Клаудиа прислушивалась к ровному дыханию Хорхе. Голос Медрано навевал на нее покой. Она почувствовала некоторую слабость, облегченно и устало прикрыла веки. Ей не хотелось признать, что недомогание Хорхе пугало ее и что она скрывала это по привычке, а может, из гордости. У Хорхе нет ничего страшного, его недомогание никак не связано с тем, что происходит на корме. Глупо здесь видеть какую-то связь, все так хорошо: и запах табака, который курил Медрано, и его голос, и его спокойная, немного грустная манера говорить — все это словно олицетворяло собой порядок и нормальную жизнь.
— Будем снисходительны, когда говорим о своем «я», — сказала Клаудиа, глубоко вздыхая и будто отгоняя от себя неприятные мысли. — Оно слишком непрочное, если подойти беспристрастно, слишком хрупкое, чтобы его не укутать в вату. Вас разве не поражает, что ваше сердце бьется непрерывно, каждое мгновение? Я думаю об этом ежедневно, и всякий раз меня это удивляет. Я знаю, что сердце не есть мое «я», но если оно остановится… Словом, лучше не касаться трансцендентальных тем; никогда еще мне не удавалось с пользой поговорить об этих вопросах.
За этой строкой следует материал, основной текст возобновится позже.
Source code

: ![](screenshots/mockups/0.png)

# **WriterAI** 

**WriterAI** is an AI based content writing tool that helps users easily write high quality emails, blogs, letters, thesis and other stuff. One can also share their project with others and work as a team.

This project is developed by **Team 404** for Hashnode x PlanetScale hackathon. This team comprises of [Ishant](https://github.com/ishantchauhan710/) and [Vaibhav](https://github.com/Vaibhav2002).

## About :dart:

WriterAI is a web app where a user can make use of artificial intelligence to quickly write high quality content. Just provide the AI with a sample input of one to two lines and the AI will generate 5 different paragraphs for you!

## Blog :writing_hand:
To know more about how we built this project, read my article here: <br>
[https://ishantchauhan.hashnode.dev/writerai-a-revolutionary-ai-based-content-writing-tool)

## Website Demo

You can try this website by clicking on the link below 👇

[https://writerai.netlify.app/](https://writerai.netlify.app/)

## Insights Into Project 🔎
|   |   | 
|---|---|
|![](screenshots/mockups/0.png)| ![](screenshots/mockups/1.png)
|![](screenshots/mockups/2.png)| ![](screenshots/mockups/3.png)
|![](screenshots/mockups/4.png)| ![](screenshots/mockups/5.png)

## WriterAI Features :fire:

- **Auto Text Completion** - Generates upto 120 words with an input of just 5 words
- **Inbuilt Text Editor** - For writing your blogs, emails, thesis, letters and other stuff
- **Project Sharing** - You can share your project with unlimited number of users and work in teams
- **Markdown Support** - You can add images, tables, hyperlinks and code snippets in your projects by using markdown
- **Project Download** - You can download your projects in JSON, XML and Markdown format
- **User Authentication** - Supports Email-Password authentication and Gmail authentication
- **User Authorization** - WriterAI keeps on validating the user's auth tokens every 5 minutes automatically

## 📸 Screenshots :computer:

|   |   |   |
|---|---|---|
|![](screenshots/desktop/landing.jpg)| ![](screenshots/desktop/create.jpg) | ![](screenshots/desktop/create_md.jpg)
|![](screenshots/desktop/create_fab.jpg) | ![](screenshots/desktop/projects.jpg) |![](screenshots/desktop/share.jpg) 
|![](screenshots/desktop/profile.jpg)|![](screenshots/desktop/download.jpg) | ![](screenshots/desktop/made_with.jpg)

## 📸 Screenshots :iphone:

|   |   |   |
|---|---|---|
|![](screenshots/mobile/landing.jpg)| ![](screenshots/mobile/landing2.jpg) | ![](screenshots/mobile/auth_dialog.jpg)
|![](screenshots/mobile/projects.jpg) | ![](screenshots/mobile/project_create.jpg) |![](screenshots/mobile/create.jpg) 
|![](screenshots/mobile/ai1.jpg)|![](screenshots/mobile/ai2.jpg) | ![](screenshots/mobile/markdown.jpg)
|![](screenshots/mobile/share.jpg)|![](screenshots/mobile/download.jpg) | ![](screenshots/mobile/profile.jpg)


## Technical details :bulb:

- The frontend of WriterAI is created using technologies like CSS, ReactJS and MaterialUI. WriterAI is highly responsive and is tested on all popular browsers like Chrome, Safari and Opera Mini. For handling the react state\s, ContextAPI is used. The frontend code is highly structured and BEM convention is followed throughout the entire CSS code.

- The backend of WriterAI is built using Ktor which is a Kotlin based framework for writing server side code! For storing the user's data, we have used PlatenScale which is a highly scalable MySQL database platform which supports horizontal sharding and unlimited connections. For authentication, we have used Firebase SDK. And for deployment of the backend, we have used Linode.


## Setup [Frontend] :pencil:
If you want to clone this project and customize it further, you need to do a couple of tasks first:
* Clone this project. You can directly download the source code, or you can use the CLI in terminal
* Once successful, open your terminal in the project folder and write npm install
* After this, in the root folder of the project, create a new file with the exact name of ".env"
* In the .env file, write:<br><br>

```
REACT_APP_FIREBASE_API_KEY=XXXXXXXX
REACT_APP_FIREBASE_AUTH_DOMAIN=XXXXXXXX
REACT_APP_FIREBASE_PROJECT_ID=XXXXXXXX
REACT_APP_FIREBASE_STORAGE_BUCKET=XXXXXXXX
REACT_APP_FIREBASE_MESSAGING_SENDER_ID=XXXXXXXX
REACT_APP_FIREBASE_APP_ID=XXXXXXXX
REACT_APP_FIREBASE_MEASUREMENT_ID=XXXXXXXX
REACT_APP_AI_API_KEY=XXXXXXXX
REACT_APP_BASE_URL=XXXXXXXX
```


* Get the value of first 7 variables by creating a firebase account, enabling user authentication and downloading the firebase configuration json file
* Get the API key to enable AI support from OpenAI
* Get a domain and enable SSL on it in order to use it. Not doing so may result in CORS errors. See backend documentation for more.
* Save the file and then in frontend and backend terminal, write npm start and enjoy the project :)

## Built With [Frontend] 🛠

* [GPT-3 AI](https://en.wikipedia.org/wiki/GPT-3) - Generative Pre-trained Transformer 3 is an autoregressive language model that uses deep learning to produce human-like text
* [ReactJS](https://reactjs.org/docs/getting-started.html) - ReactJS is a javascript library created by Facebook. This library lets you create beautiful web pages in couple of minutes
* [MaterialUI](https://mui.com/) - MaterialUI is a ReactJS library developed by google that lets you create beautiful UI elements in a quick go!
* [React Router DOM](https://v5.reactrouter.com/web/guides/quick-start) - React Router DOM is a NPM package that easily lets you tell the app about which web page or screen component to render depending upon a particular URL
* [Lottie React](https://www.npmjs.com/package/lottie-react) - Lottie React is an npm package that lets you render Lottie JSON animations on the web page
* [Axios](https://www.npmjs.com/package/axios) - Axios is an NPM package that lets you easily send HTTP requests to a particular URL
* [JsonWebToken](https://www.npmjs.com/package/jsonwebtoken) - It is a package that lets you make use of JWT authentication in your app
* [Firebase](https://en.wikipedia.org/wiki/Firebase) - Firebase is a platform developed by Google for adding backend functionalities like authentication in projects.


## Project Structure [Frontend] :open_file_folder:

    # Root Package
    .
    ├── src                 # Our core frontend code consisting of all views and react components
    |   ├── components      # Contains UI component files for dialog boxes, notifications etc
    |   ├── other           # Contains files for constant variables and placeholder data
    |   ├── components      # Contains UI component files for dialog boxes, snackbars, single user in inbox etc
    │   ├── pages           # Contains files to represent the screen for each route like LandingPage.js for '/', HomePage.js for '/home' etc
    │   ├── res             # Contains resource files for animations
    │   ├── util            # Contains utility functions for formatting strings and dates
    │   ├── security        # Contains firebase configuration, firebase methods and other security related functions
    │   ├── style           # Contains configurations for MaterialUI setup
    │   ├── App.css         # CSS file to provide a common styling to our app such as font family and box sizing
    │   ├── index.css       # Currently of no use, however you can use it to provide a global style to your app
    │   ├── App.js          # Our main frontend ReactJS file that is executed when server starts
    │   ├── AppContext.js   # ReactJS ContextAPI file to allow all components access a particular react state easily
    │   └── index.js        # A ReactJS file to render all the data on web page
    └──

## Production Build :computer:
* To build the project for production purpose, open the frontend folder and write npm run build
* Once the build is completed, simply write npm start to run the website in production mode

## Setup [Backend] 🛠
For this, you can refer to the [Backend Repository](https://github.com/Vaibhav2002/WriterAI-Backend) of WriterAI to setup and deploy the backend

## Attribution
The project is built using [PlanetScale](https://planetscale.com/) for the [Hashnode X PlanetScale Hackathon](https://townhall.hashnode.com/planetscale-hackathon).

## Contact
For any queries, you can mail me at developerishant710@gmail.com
Лучше оставаться в стороне от обыденной жизни, слишком она удивительна.
— Будем последовательны, — сказал Медрано, улыбаясь. — Мы не сможем рассматривать важные вопросы, не узнав сперва хотя бы немного о нас самих. Говоря откровенно, Клаудиа, в настоящую минуту меня гораздо больше интересует ваша биография — первый шаг к доброй дружбе. Разумеется, я не прошу подробного рассказа, по мне было бы приятно услышать о ваших вкусах, о Хорхе, о Буэнос-Айресе, о чем угодно.
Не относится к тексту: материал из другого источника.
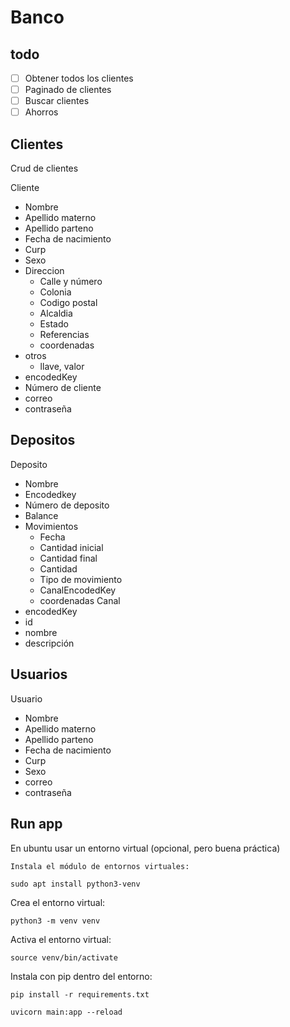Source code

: # Banco

## todo
- [ ] Obtener todos los clientes
- [ ] Paginado de clientes
- [ ] Buscar clientes
- [ ] Ahorros

## Clientes

Crud de clientes

Cliente
- Nombre
- Apellido materno
- Apellido parteno
- Fecha de nacimiento
- Curp
- Sexo
- Direccion
    - Calle y número
    - Colonia
    - Codigo postal
    - Alcaldia
    - Estado
    - Referencias
    - coordenadas
- otros
    - llave, valor
- encodedKey
- Número de cliente
- correo
- contraseña

## Depositos

Deposito
- Nombre
- Encodedkey
- Número de deposito
- Balance
- Movimientos
    - Fecha
    - Cantidad inicial
    - Cantidad final
    - Cantidad
    - Tipo de movimiento
    - CanalEncodedKey
    - coordenadas
Canal
- encodedKey
- id
- nombre
- descripción

## Usuarios

Usuario
- Nombre
- Apellido materno
- Apellido parteno
- Fecha de nacimiento
- Curp
- Sexo
- correo
- contraseña

## Run app
En ubuntu
usar un entorno virtual (opcional, pero buena práctica)

    Instala el módulo de entornos virtuales:
```
sudo apt install python3-venv
```

Crea el entorno virtual:
```
python3 -m venv venv
```

Activa el entorno virtual:
```
source venv/bin/activate
```

Instala con pip dentro del entorno:
```
pip install -r requirements.txt
```


```
uvicorn main:app --reload
```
— Нет, только не сейчас, — сказала Клаудиа. — Я и так утомила вас сегодня своими признаниями, возможно сделанными некстати. И потом я ничего не знаю о вас, кроме того, что вы дантист; я даже хотела просить, чтобы вы посмотрели зубик у Хорхе, который его иногда беспокоит. Мне нравится, что вы смеетесь, другой бы на вашем месте рассердился, по крайней мере в душе, на такое нескромное замечание. Правда, что вас зовут Габриэль?
— Да.
— И вам всегда нравилось ваше имя? Я хочу сказать, в детстве.
— Не помню, наверно, считал его столь же фатальным, как хохолок на макушке. А где прошло ваше детство?
— В Буэнос-Айресе, в одном из домов на Палермо, где ночью квакали лягушки, а на рождество мой дядюшка зажигал чудесный фейерверк.
— А мое в Ломас-де-Саморе, в особняке, затерявшемся среди огромного сада. Должно быть, я глупец, но мне до сих пор кажется, что детство было самой значительной порой в моей жизни. Боюсь, я был слишком счастлив в детские годы; это плохое начало жизни; у такого человека быстро порвутся длинные брюки. Хотите знать мое curriculum vitae. Опустим годы отрочества, они у всех нас слишком похожи и не представляют никакого интереса. Сам не знаю, почему я сделался дантистом, в нашей стране это не редкость. Хорхе что-то говорит. Нет, только вздохнул. Может, мой разговор мешает ему, он ведь не привык к моему голосу.
— Нет, ваш голос ему нравится, — сказала Клаудиа. — Хорхе тотчас делится со мной такого рода откровениями. Ему не нравится голос Рауля Косты, и он потешается над голосом Персио, который в самом деле немного похож на сорочий. Однако ему нравится голос Лопеса и ваш, и он сказал мне, что у Паулы очень красивые руки. Он уже замечает такие вещи; когда он описывал руки Пресутти, я чуть не лопнула от смеха. Итак, вы стали дантистом, бедняжка.
— Да, и вдобавок незадолго до этого покинул дом, где прошло мое детство; он существует до сих пор, но я не пожелал больше вернуться туда. Я на свой лад сентиментален и, скорее, сделаю крюк в десять кварталов, только бы не пройти под балконами дома, где я был счастлив. Я не бегу от воспоминаний, но и не лелею их; в общем, мои неудачи, как и удачи, случаются всегда неприметно.
— Да, порой вы смотрите так странно. Я не провидица, но иногда мои наблюдения оказываются верными.
— И что же вы наблюдаете?
— Ничего особенного, Габриэль. Просто вы словно кружите на месте и никак не находите того, что ищете. Надеюсь, это не оторвавшаяся от рубашки пуговица.
— Но и не дао, дорогая Клаудиа. Во всяком случае, нечто весьма скромное и весьма эгоистичное: счастье, которое как можно меньше вредило бы окружающим, а это дается нелегко, и которое мне не пришлось бы ни покупать, ни приобретать ценой своей свободы. Как видите, не очень-то это просто.